- Born: 7 September 1990 (age 35) Bolton, England
- Occupations: Broadcaster, journalist
- Known for: Radio, documentaries
- Website: www.darrylmorris.co.uk

= Darryl Morris (presenter) =

English radio broadcaster

Darryl Morris (born 7 September 1990) is an English radio broadcaster and documentary maker. He currently hosts the weekend late show on national speech radio station Times Radio.

Morris was raised in Horwich and attended Rivington and Blackrod High School.

Before joining Times Radio, he presented the Early Breakfast show on sister station Talkradio.

Morris started out on school radio, and was a youth presenter on the 4 episodes of BBC World Service series Generation Next. He had brief stints at Manchester-based radio station Key 103 and digital station The Hits Radio, as well as working for BBC Radio Manchester as a researcher.

In 2008, Morris appeared in Chicago Town Pizza television adverts.

In 2009, he joined Global Radio to work across the now rebranded Capital Manchester, formerly Galaxy Manchester, and XFM Manchester.

On 24 June 2012 he returned to Bauer Radio to host the simulcast The Late Show (Key 103, Rock FM and The Hits Radio).

He hosted Darryl Morris in the Morning, the breakfast show on The Hits and Bauer City 3 from 2013 until August 2015. He also hosted a Saturday talk show on Liverpool's Radio City Talk.

In 2015, Darryl Morris in the Morning moved for a short run on Rock FM, before Morris become presenter of Bauer Media Group's simulcast Evening Show in July 2016, broadcasting on 9 different radio stations including Key 103, Radio City and Metro Radio.

Morris was one of the first journalists on the scene of the Manchester Arena bombing, covering the event, its aftermath and writing extensively about its impact.

In 2019, Morris left music radio and moved into speech radio, joining national speech station Talkradio to host the overnight show before later moving to Early Breakfast and the weekend Evening Show.

In 2021, he produced and presented a documentary about manipulative web design, Dark Patterns, for BBC World Service.

In February 2023, Morris investigated the events surrounding the disappearance of Nicola Bulley, focusing on the role of TikTok sleuths and "grief junkies" who flocked to the scene.

In 2024, he presented a documentary about a man who claims to be God, God Next Door, for BBC Radio 4. Morris spent several years with the man and with the group of people who follow him.

In 2025, he presented the documentary We Are Not a Conspiracy School, in which he met and investigated a group of parents accused of running an illegal school for conspiracy theorists.

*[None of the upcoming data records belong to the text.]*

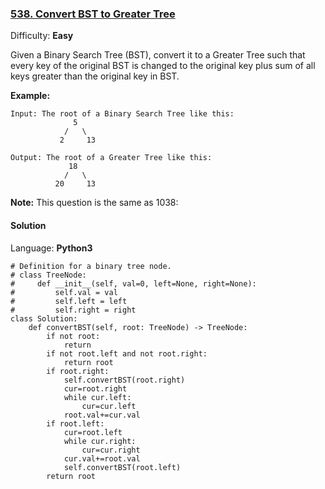 ### [538\. Convert BST to Greater Tree](https://leetcode.com/problems/convert-bst-to-greater-tree/)

Difficulty: **Easy**


Given a Binary Search Tree (BST), convert it to a Greater Tree such that every key of the original BST is changed to the original key plus sum of all keys greater than the original key in BST.

**Example:**

```
Input: The root of a Binary Search Tree like this:
              5
            /   \
           2     13

Output: The root of a Greater Tree like this:
             18
            /   \
          20     13
```

**Note:** This question is the same as 1038: 


#### Solution

Language: **Python3**

```python3
# Definition for a binary tree node.
# class TreeNode:
#     def __init__(self, val=0, left=None, right=None):
#         self.val = val
#         self.left = left
#         self.right = right
class Solution:
    def convertBST(self, root: TreeNode) -> TreeNode:
        if not root:
            return 
        if not root.left and not root.right:
            return root
        if root.right:
            self.convertBST(root.right)
            cur=root.right
            while cur.left:
                cur=cur.left
            root.val+=cur.val
        if root.left:
            cur=root.left
            while cur.right:
                cur=cur.right
            cur.val+=root.val
            self.convertBST(root.left)
        return root
```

Morris has talked extensively about his childhood diagnosis of ADHD and the impact it has on his life and work. In 2024, he hosted an episode of The Story Podcast about the speculation surrounding over-diagnosis of ADHD.

He has had bylines in The Times, Grazia, and HuffPost and was a regular columnist for the Lancashire Evening Post. He occasionally contributes on BBC News, Sky News and Good Morning Britain, Jeremy Vine on Channel 5.

At the beginning of 2026 Morris took over the presenting duties on the YouTube programme History Undone on Times Radio where he replaced James Hanson. Morris in turn was replaced by Fergus McPhee in the spring of that year.

Morris lives in Manchester and London and is a season-ticket holder for Bolton Wanderers Football Club.